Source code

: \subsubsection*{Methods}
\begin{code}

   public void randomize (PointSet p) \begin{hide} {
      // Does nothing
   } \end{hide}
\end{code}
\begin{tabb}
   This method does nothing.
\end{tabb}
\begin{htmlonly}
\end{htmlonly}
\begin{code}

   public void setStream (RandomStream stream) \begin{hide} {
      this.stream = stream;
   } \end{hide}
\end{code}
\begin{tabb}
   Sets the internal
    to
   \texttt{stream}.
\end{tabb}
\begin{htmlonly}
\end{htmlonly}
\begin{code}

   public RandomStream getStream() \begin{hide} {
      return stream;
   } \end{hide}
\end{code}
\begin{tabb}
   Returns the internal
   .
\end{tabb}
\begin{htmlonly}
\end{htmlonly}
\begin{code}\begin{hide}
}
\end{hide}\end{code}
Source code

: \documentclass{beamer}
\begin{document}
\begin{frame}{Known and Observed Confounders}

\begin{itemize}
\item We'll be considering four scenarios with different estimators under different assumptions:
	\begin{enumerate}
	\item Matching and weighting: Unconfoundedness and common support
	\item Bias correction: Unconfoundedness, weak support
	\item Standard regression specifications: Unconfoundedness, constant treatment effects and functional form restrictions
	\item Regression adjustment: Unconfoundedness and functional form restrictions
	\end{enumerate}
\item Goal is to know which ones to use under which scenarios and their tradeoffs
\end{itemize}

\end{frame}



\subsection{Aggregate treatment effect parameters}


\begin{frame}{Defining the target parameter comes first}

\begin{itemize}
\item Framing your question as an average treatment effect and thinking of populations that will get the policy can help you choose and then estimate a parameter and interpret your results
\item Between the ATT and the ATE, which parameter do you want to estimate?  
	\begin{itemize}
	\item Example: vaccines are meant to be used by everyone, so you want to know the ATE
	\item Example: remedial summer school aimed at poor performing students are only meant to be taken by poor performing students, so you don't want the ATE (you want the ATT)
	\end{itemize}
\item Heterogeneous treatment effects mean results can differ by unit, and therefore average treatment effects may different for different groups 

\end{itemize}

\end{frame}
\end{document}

* * * * * * *

▶ _Assignment_
Please write out the entries exactly, keeping every line intact.

▶ _Response below_
Source code

: \subsubsection*{Methods}
\begin{code}

   public void randomize (PointSet p) \begin{hide} {
      // Does nothing
   } \end{hide}
\end{code}
\begin{tabb}
   This method does nothing.
\end{tabb}
\begin{htmlonly}
\end{htmlonly}
\begin{code}

   public void setStream (RandomStream stream) \begin{hide} {
      this.stream = stream;
   } \end{hide}
\end{code}
\begin{tabb}
   Sets the internal
    to
   \texttt{stream}.
\end{tabb}
\begin{htmlonly}
\end{htmlonly}
\begin{code}

   public RandomStream getStream() \begin{hide} {
      return stream;
   } \end{hide}
\end{code}
\begin{tabb}
   Returns the internal
   .
\end{tabb}
\begin{htmlonly}
\end{htmlonly}
\begin{code}\begin{hide}
}
\end{hide}\end{code}
Source code

: \documentclass{beamer}
\begin{document}
\begin{frame}{Known and Observed Confounders}

\begin{itemize}
\item We'll be considering four scenarios with different estimators under different assumptions:
	\begin{enumerate}
	\item Matching and weighting: Unconfoundedness and common support
	\item Bias correction: Unconfoundedness, weak support
	\item Standard regression specifications: Unconfoundedness, constant treatment effects and functional form restrictions
	\item Regression adjustment: Unconfoundedness and functional form restrictions
	\end{enumerate}
\item Goal is to know which ones to use under which scenarios and their tradeoffs
\end{itemize}

\end{frame}



\subsection{Aggregate treatment effect parameters}


\begin{frame}{Defining the target parameter comes first}

\begin{itemize}
\item Framing your question as an average treatment effect and thinking of populations that will get the policy can help you choose and then estimate a parameter and interpret your results
\item Between the ATT and the ATE, which parameter do you want to estimate?  
	\begin{itemize}
	\item Example: vaccines are meant to be used by everyone, so you want to know the ATE
	\item Example: remedial summer school aimed at poor performing students are only meant to be taken by poor performing students, so you don't want the ATE (you want the ATT)
	\end{itemize}
\item Heterogeneous treatment effects mean results can differ by unit, and therefore average treatment effects may different for different groups 

\end{itemize}

\end{frame}
\end{document}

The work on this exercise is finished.